In Food, Health, Home Creation on March 12, 2014 at 10:44

Doof In

<…continuation from Kombucha and Water Kefir>

My choice to brew water kefir was its huge range of acceptable temperature for brewing: from 39F to 86F, with the ideal range from 65F to 82F.

This temperature range worked naturally for our climate in the NW without any mention of encouragement of harmful bacteria growing in this range.

To me, that was safe and low maintenance.

…and I took the plunge, and it had been fun.

I got my grains from Keysands and I got the live ones (rather than dried).

The ratio for brewing was super easy to remember: 1 tablespoon of sugar to 1 cup of water to 1 tablespoon of kefir grains.

kefir grains at the bottom of pitcher

kefir grains at the bottom of pitcher

The kefir grains liked aerobic environment, hence I had it set up in a pitcher with cheese cloth on top, secured with a rubber band.

It took a while for the grains to “wake up” from their travel.

My first batch hardly had any activity and did not yield any extra grains after the first batch.

In subsequent batches, I could see bubbles actively forming – a sure sign that there was fermentation going on.

Every batch I brewed was supposed to yield double the starting amount of kefir grains; however, I had only been yielding about 1 tablespoon extra each batch.

I believe it was because I was brewing at the low-end of the desirable temperature range.

Turned out according to Keysands, I should add some refined sugar in my mix.

I used coconut and palm sugar that I bought from Trader Joe’s for my brew, which was 100% unrefined sugar.

By mixing little bit of refined sugar, there were more readily available sugar in the system for the kefir grains to digest.

Most instruction said that a batch could be done in 24 to 48 hours; however, I found the resulting drink still was too sweet for me, and I had been brewing them for 3 days (the longer a batch was brewed, the more sugars being digested by bacteria and yeasts).

I have also been playing around with second fermentation.

Second fermentation happened after the first brew was filtered and kefir grains removed.

Most of the time it was done to increase fizziness of the drinks; consequently, it was important to use air-tight containers.

If increasing fizziness was not important, I had second fermentation done in pitchers and the water kefir tasted perfectly delicious.


Juices or fruits were added to give flavors during second fermentation.

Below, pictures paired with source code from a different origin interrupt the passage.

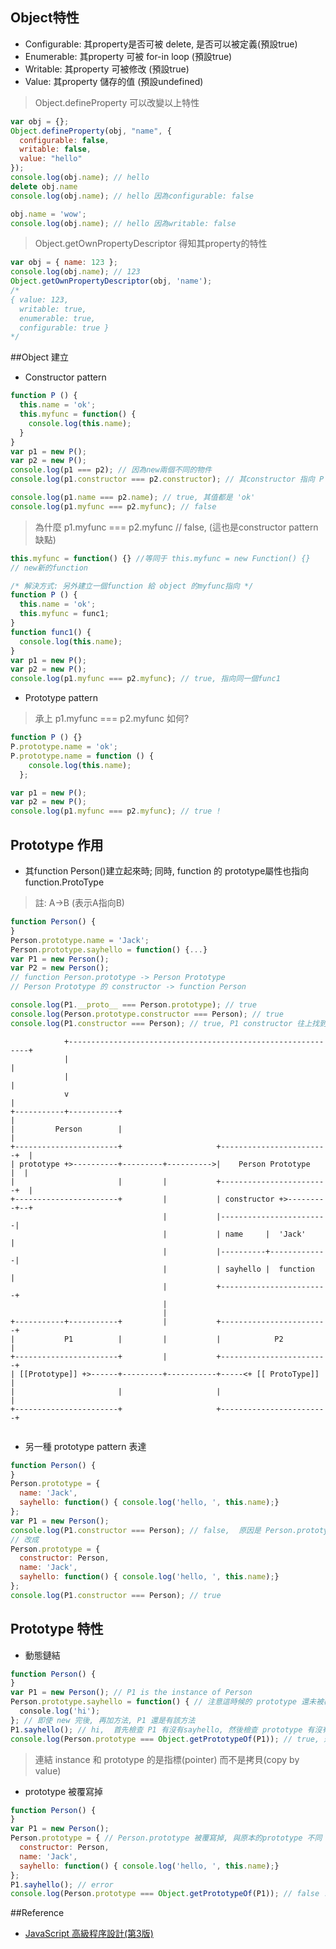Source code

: ## Object特性
 - Configurable: 其property是否可被 delete, 是否可以被定義(預設true)
 - Enumerable: 其property 可被 for-in loop (預設true)
 - Writable: 其property 可被修改 (預設true)
 - Value: 其property 儲存的值 (預設undefined)


> Object.defineProperty 可以改變以上特性

```js
var obj = {};
Object.defineProperty(obj, "name", {
  configurable: false,
  writable: false,
  value: "hello"
});
console.log(obj.name); // hello
delete obj.name
console.log(obj.name); // hello 因為configurable: false

obj.name = 'wow';
console.log(obj.name); // hello 因為writable: false
```

> Object.getOwnPropertyDescriptor 得知其property的特性

```js
var obj = { name: 123 };
console.log(obj.name); // 123
Object.getOwnPropertyDescriptor(obj, 'name');
/*
{ value: 123,
  writable: true,
  enumerable: true,
  configurable: true }
*/
```

##Object 建立

* Constructor pattern 

```js
function P () {
  this.name = 'ok';
  this.myfunc = function() {
    console.log(this.name);
  }
}
var p1 = new P();
var p2 = new P();
console.log(p1 === p2); // 因為new兩個不同的物件
console.log(p1.constructor === p2.constructor); // 其constructor 指向 P

console.log(p1.name === p2.name); // true, 其值都是 'ok'
console.log(p1.myfunc === p2.myfunc); // false

```

> 為什麼 p1.myfunc === p2.myfunc // false, (這也是constructor pattern 缺點)

```js
this.myfunc = function() {} //等同于 this.myfunc = new Function() {} 
// new新的function 

/* 解決方式: 另外建立一個function 給 object 的myfunc指向 */
function P () {
  this.name = 'ok';
  this.myfunc = func1;
}
function func1() {
  console.log(this.name);
}
var p1 = new P();
var p2 = new P();
console.log(p1.myfunc === p2.myfunc); // true, 指向同一個func1
```

* Prototype pattern

> 承上 p1.myfunc === p2.myfunc 如何?

```js
function P () {}
P.prototype.name = 'ok';
P.prototype.name = function () {
    console.log(this.name);
  };

var p1 = new P();
var p2 = new P();
console.log(p1.myfunc === p2.myfunc); // true !
```

## Prototype 作用

* 其function Person()建立起來時; 同時, function 的 prototype屬性也指向 function.ProtoType

> 註: A->B (表示A指向B)

```js
function Person() {
}
Person.prototype.name = 'Jack';
Person.prototype.sayhello = function() {...}
var P1 = new Person();
var P2 = new Person(); 
// function Person.prototype -> Person Prototype
// Person Prototype 的 constructor -> function Person

console.log(P1.__proto__ === Person.prototype); // true
console.log(Person.prototype.constructor === Person); // true
console.log(P1.constructor === Person); // true, P1 constructor 往上找到 Person Prototype 的constructor
```

```
            +-------------------------------------------------------------+
            |                                                             |
            |                                                             |
            v                                                             |
+-----------+-----------+                                                 |
|         Person        |                                                 |
+-----------------------+                     +------------------------+  | 
| prototype +>----------+---------+---------->|    Person Prototype    |  |
|                       |         |           +------------------------+  |
+-----------------------+         |           | constructor +>---------+--+
                                  |           |------------------------|
                                  |           | name     |  'Jack'     |
                                  |           |----------+-------------|
                                  |           | sayhello |  function   |
                                  |           +------------------------+
                                  |
                                  |
+-----------+-----------+         |           +------------------------+
|           P1          |         |           |            P2          |
+-----------------------+         |           +------------------------+
| [[Prototype]] +>------+---------+-----------+-----<+ [[ ProtoType]]  |
|                       |                     |                        |
+-----------------------+                     +------------------------+


```
* 另一種 prototype pattern 表達
```js
function Person() {
}
Person.prototype = {
  name: 'Jack',
  sayhello: function() { console.log('hello, ', this.name);}
};
var P1 = new Person();
console.log(P1.constructor === Person); // false,  原因是 Person.prototype 被覆寫, constructor 就不見
// 改成
Person.prototype = {
  constructor: Person,
  name: 'Jack',
  sayhello: function() { console.log('hello, ', this.name);}
};
console.log(P1.constructor === Person); // true
```

## Prototype 特性

* 動態鏈結

```js
function Person() {
}
var P1 = new Person(); // P1 is the instance of Person
Person.prototype.sayhello = function() { // 注意這時候的 prototype 還未被覆寫
  console.log('hi');
}; // 即使 new 完後, 再加方法, P1 還是有該方法
P1.sayhello(); // hi,  首先檢查 P1 有沒有sayhello, 然後檢查 prototype 有沒有sayhello
console.log(Person.prototype === Object.getPrototypeOf(P1)); // true, 還是同一個prototype
```
> 連結 instance 和 prototype 的是指標(pointer) 而不是拷貝(copy by value)


* prototype 被覆寫掉

```js
function Person() {
}
var P1 = new Person();
Person.prototype = { // Person.prototype 被覆寫掉, 與原本的prototype 不同
  constructor: Person,
  name: 'Jack',
  sayhello: function() { console.log('hello, ', this.name);}
};
P1.sayhello(); // error
console.log(Person.prototype === Object.getPrototypeOf(P1)); // false !!
```


##Reference 
- [JavaScript 高級程序設計(第3版)](https://www.tenlong.com.tw/products/9787115275790)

My goal was to keep my kefir grains clean, so I did not add anything other than sugar and water in my first brew.


So far, I tried dried blueberries, dried cranberries, dried golden raisins, mango puree, guava juice, coconut and passion juice, Chinese sour plums and frozen cherries in my second brew.

My favorite was mango puree and guava juice because the flavors were stronger, while the dried fruit options seemed to have subtler flavors.

The Chinese sour plum was interesting since it made the brew sweet, salty and tart — a little foreign in the beverage, but also an element of surprise.

With my slow reproduction, I was able to give out kefirs grains to two friends so far.

I hope that as temperature warms up and with the addition of refined sugar, I could yield more grains to share with my friends.

The best part about kefir grains was that it could be consumed directly, and I would not have to run into over-producing problem as the kombucha mother.

The grains could also be stored in the refrigerator with some sugar water if a brewing break was needed.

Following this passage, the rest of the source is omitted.